__WORK REQUEST__.
From the line containing "The app fetches" onward, retype each line of the entries below exactly, last line included.

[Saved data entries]
____
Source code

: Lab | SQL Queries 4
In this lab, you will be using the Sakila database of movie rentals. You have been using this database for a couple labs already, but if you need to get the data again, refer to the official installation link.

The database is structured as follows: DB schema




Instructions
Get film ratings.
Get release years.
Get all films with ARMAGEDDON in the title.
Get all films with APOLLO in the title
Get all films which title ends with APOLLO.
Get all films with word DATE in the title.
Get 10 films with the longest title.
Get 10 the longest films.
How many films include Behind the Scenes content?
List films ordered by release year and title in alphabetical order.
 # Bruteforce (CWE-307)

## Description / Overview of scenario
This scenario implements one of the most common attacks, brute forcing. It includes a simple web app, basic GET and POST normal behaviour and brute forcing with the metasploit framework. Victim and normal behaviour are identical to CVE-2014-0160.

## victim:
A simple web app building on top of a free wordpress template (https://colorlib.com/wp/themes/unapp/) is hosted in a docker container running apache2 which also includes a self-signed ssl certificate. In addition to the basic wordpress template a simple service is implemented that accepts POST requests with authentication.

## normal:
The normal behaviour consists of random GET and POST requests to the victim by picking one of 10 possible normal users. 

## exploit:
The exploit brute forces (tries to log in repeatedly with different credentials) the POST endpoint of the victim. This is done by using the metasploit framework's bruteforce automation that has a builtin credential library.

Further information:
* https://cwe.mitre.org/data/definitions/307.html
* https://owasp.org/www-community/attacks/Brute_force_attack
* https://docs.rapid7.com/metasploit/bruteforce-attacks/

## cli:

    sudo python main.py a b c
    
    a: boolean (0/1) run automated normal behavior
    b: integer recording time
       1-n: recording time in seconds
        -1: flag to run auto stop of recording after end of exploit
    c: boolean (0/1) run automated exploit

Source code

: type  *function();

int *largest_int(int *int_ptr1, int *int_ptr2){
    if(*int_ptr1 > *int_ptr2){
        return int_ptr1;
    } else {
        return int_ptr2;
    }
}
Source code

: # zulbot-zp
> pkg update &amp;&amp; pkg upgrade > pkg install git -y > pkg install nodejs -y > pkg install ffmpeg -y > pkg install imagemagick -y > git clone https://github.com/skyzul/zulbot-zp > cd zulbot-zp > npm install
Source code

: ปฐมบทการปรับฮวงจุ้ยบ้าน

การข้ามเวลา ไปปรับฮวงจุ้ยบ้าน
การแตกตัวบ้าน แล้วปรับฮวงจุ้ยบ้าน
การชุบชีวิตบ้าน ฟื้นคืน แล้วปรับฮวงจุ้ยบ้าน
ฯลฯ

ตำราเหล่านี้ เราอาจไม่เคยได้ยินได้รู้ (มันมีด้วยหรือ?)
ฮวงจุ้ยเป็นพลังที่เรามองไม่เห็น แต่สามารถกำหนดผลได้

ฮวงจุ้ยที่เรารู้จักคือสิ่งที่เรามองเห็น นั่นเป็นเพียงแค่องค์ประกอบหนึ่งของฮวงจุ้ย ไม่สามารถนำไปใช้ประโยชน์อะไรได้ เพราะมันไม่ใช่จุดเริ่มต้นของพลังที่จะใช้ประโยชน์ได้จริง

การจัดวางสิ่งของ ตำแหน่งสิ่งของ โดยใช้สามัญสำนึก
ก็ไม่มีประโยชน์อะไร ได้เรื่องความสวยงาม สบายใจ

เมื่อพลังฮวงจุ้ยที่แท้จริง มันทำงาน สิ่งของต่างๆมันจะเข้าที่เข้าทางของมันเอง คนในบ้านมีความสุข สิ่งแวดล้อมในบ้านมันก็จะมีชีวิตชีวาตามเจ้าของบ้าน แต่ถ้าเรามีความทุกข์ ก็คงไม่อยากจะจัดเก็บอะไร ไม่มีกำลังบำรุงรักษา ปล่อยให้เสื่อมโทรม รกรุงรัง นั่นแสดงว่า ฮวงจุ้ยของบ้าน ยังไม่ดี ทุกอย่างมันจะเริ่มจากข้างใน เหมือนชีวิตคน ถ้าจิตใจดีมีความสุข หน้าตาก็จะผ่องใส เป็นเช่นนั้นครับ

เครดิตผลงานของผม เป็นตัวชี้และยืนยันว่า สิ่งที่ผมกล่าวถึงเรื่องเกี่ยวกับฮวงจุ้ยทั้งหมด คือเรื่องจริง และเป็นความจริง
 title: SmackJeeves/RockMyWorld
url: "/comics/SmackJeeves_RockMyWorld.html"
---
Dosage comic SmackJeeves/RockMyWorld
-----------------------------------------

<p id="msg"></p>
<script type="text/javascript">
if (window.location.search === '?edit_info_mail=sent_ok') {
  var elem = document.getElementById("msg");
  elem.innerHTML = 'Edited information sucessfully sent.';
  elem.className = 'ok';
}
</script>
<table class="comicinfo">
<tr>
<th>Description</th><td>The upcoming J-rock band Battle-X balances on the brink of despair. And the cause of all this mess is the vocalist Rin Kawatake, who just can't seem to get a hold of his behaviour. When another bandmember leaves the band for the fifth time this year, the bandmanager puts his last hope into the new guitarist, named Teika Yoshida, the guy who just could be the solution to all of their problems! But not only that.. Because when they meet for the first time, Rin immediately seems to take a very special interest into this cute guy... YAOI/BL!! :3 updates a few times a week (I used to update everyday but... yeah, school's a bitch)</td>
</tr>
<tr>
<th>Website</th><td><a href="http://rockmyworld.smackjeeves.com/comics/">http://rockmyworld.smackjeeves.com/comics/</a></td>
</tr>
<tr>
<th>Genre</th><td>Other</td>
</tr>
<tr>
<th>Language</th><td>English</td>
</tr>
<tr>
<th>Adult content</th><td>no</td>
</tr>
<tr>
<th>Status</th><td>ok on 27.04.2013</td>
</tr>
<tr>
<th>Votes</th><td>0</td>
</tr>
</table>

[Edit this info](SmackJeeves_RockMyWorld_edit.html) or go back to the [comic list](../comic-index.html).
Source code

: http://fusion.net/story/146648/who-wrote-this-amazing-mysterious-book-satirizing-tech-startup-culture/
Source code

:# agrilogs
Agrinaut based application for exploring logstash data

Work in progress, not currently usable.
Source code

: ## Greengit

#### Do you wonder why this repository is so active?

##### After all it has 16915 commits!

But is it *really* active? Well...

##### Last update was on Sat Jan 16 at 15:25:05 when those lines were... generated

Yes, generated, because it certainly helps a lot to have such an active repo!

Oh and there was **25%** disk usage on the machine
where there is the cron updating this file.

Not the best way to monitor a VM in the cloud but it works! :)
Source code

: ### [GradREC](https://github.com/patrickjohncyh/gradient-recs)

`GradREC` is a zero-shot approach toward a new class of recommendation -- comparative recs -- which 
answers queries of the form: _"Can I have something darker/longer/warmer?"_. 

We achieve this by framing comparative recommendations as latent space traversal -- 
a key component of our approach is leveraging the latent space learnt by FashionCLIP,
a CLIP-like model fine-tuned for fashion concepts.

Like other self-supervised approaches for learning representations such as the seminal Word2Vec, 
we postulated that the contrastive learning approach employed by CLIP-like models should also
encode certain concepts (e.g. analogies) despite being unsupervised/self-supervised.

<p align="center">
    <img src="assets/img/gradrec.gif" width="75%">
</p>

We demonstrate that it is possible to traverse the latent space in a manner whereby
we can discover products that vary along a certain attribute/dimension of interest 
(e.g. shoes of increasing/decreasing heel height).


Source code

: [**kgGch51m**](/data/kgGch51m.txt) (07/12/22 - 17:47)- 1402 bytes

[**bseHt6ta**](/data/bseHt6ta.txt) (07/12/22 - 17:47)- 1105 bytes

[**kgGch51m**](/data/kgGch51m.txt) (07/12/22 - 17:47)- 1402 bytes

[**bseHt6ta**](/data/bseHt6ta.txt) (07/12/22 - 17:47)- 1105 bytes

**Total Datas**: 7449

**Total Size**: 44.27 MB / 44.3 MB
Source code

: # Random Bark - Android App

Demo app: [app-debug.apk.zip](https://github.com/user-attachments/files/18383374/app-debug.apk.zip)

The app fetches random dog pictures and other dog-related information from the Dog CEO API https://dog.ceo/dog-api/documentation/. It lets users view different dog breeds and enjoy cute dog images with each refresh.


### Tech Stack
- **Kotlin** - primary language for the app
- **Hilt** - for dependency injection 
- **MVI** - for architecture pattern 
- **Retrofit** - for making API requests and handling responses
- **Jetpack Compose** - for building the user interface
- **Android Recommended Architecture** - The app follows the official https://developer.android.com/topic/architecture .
____
__SOLUTION FOR THIS PROBLEM__.
The app fetches random dog pictures and other dog-related information from the Dog CEO API https://dog.ceo/dog-api/documentation/. It lets users view different dog breeds and enjoy cute dog images with each refresh.


### Tech Stack
- **Kotlin** - primary language for the app
- **Hilt** - for dependency injection 
- **MVI** - for architecture pattern 
- **Retrofit** - for making API requests and handling responses
- **Jetpack Compose** - for building the user interface
- **Android Recommended Architecture** - The app follows the official https://developer.android.com/topic/architecture .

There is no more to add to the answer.